Attorney Andrew F. Branca
Law of Self Defense LLC

Attorney Andrew F. Branca’s legal practice has specialized exclusively in use-of-force law for thirty years.  Andrew provides use-of-force legal consultancy services to attorneys across the country, as well as near-daily use-of-force law insight, expertise, and education to lawyers and non-lawyers alike in the form of blog posts, video, and podcasts, through the Law of Self Defense Membership service.  If this kind of content is of interest to you, try out our two-week Membership trial for a mere 99 cents, with a 200% no-question- asked money-back guarantee, here:  Law of Self Defense Membership Trial.

[Featured image is a screen capture from video of today’s court proceedings in MN v. Chauvin.]



5 thoughts on “Chauvin Trial Analysis: State Offers Abbreviated Versions of Video Evidence”
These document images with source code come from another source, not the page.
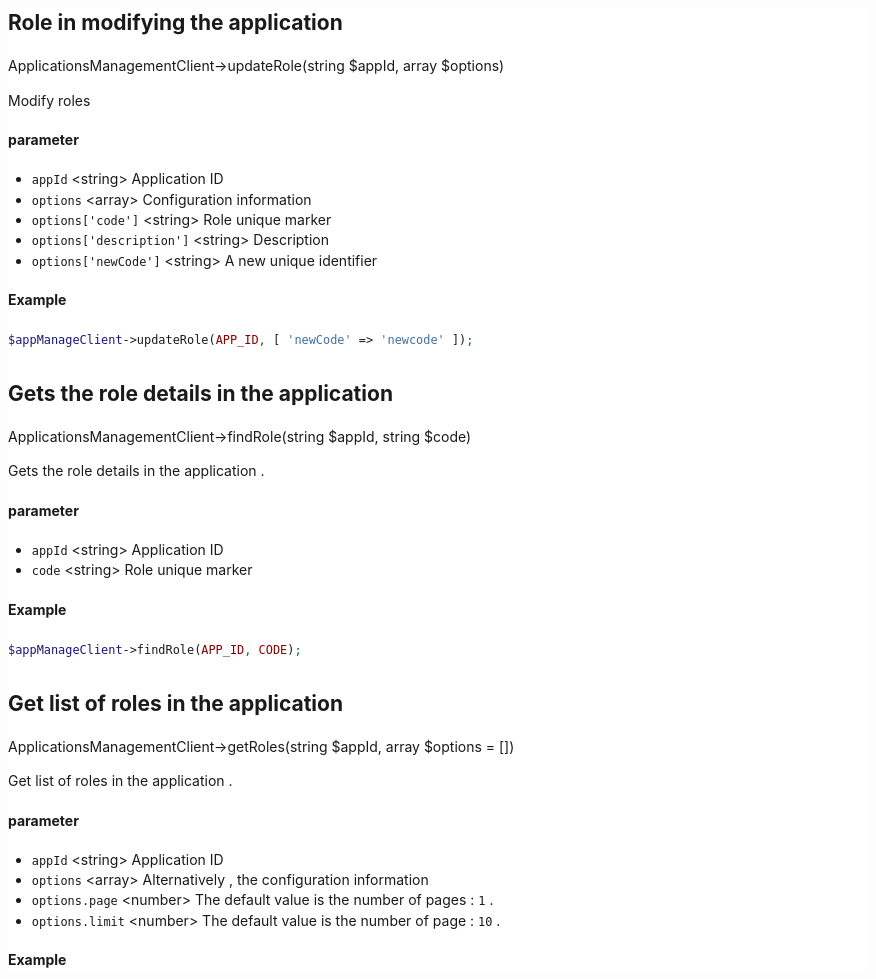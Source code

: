 

## Role in modifying the application

ApplicationsManagementClient->updateRole(string $appId, array $options)

Modify roles

#### parameter

- `appId` \<string\> Application ID
- `options` \<array\> Configuration information
- `options['code']` \<string\> Role unique marker
- `options['description']` \<string\> Description
- `options['newCode']` \<string\> A new unique identifier

#### Example

```php
$appManageClient->updateRole(APP_ID, [ 'newCode' => 'newcode' ]);
```



## Gets the role details in the application

ApplicationsManagementClient->findRole(string $appId, string $code)

Gets the role details in the application .

#### parameter

- `appId` \<string\> Application ID
- `code` \<string\> Role unique marker

#### Example

```php
$appManageClient->findRole(APP_ID, CODE);
```



## Get list of roles in the application

ApplicationsManagementClient->getRoles(string $appId, array $options = [])

Get list of roles in the application .

#### parameter

- `appId` \<string\> Application ID
- `options` \<array\> Alternatively , the configuration information
- `options.page` \<number\> The default value is the number of pages : `1` .
- `options.limit` \<number\> The default value is the number of page : `10` .

#### Example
  1. Andrew, have you commented on the proposed jury instructions in this case yet? I don’t see how the jury could reach a just verdict in the case based on the prosecution’s or the defense’s proposed jury instructions. Or at least I know I couldn’t. With offenses based on other offenses that aren’t even charged and aren’t even offenses unless the conduct prohibited by those other offenses is not authorized by other statutes that aren’t even mentioned, the jury is going to be clueless.

    1. Attorney Andrew Branca

      I haven’t covered the jury instructions yet. I have them, just haven’t yet found the time to present and explain them.
      You’re quite right that obviously the jury instructions ought to be ultimately determinative in this case, as they ought to be in every case.

  2. I am stunned that the prosecution would present all of this body cam footage. Providing the entire context of this event—the 4-man struggle trying to get him in the squad car, the fact the Floyd was foaming at the mouth and complaining he can’t breathe from the moment they arrested him at HIS vehicle—only seems to support the defense and the claim that he died of a fentanyl overdose.

    1. It later occurred to me that these body cam presentations were not in front of the jury. Makes more sense now. So in the words of Roseanne Roseannadanna … “never mind.”

  3. I understand how past conduct can be considered prejudicial and therefore excluded. In this case, however, the state is putting forth that certain video footage from the incident in question is prejudicial, which I’m having a hard time fathoming! How often does this kind of thing happen, and what are the chances they will succeed in having portions of the video inadmissible?